First, I would like to emphasize that this change won’t make a big difference to doc committers since XML is actually a superset of SGML so there will only be minor changes in the markup and the change will rather affect the toolchain and the generated output. Let’s check the characteristics of SGML and XML to better understand what this means.
- Stands for Standard Generalized Markup Language and it is the father of XML. It is really aged and when it was introduced, (1) document sizes did matter and (2) there were no such experience available in the field to rely on. As a consequence, SGML is a real beast and it supports much more features than XML but those features do not matter in today’s usages. For example, SGML permits starting and ending tags to have a different syntax than that one of the usual <> brackets or allows sometimes that we omit end tags or lets us abbreviate <foo>bar</foo> as <foo>bar</> or even <foo/bar/. Nowadays, these extra bytes are not expensive and mostly the commonly known syntax is used in the doc tree even if we could still abbreviate.
- SGML being so complex with its great many of features, required complex processing software. Because of this complexity, there are few open source choices out there and their development is discontinued.
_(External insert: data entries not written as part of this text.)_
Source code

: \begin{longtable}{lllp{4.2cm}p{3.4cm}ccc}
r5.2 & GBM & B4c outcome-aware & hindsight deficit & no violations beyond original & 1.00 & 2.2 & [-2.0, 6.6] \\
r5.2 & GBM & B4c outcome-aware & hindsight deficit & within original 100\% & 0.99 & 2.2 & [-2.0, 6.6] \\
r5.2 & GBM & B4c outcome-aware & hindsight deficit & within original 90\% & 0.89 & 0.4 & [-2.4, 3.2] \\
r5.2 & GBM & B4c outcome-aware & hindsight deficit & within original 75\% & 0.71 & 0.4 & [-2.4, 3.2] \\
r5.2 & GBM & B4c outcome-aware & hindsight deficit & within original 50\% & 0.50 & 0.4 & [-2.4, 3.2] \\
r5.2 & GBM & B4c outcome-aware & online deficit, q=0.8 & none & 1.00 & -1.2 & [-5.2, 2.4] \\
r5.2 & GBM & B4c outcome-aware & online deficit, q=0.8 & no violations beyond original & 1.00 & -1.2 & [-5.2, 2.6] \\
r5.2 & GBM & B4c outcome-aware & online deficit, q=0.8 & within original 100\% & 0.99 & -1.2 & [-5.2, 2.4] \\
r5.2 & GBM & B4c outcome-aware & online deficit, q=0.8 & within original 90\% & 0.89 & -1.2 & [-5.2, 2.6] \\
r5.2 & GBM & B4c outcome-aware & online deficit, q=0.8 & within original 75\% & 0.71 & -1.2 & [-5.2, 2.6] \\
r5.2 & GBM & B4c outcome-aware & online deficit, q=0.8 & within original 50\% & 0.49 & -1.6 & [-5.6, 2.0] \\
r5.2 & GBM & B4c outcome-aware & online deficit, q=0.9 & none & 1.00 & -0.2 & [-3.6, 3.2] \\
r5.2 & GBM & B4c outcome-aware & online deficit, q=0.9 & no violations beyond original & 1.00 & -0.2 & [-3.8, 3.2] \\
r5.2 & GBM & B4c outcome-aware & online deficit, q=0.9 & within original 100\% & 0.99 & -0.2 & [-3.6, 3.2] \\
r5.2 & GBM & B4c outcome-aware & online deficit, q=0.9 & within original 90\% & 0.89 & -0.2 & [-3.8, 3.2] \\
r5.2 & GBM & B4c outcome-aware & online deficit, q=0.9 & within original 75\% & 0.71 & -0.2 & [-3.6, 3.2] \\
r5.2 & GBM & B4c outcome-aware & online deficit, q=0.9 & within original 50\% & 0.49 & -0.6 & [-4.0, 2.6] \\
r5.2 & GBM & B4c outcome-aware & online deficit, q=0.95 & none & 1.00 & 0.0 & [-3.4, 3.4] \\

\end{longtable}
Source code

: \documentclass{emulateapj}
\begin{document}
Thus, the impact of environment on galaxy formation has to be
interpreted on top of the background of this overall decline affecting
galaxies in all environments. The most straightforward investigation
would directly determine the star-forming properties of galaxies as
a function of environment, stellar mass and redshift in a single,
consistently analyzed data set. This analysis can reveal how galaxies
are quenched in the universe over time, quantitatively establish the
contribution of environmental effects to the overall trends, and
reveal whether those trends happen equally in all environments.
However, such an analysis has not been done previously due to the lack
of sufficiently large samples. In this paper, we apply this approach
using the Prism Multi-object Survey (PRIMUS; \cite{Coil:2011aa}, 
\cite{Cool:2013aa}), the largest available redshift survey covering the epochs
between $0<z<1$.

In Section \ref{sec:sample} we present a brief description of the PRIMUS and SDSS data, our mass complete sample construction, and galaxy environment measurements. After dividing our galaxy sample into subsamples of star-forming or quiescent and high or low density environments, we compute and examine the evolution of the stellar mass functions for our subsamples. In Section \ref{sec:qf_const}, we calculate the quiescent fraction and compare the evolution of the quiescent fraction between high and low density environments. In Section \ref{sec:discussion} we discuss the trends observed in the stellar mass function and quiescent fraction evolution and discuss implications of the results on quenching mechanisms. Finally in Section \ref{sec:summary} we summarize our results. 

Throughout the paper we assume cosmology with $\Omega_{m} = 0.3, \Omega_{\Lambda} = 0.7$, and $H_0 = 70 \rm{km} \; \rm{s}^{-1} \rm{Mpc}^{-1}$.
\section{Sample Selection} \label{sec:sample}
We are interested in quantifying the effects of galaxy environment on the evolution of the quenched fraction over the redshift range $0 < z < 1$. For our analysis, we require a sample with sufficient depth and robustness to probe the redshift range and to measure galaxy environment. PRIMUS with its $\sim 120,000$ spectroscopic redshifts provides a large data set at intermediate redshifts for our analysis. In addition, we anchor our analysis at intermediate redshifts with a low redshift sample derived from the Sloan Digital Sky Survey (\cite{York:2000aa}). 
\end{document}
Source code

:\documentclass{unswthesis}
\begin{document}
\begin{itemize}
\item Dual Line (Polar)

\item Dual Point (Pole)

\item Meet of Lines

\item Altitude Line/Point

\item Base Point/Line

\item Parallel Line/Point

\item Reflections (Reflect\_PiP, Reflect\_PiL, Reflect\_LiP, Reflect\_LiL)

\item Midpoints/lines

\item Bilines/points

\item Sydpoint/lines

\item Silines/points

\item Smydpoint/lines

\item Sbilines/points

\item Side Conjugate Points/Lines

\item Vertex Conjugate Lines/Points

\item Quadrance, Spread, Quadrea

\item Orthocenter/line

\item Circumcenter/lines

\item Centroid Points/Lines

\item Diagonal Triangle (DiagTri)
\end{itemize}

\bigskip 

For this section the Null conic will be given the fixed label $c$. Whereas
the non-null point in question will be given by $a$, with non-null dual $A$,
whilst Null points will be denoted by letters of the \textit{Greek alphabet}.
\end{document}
- The DocBook schema that we use was earlier developed for SGML but it is discontinued and newer versions use XML technologies.
- Rendering SGML documents is done with the DSSSL standard that is also very old and complex. The open source choices are also limited here, namely Jade and its fork OpenJade. DocBook provided its DSSSL stylesheets but not surprisingly, they are also discontinued.
- As a result of using these old software with old stylesheets, we have several unresolved rendering issues in the documentation. Sometimes parts are missing in the RTF version or lines are running out of the page in PDF. Such PRs have been sitting for a long time in GNATS.
- Stands for eXtensible Markup Language and was created to simplify SGML so that its processing can also be simplified. It has more strict requirements on the document to keep this simplicity. However, it is still perfectly valid SGML.
- There are various XML parsers out there in several programming languages, which gives us more choices. These pieces of software are still being developed and XML is still widely used.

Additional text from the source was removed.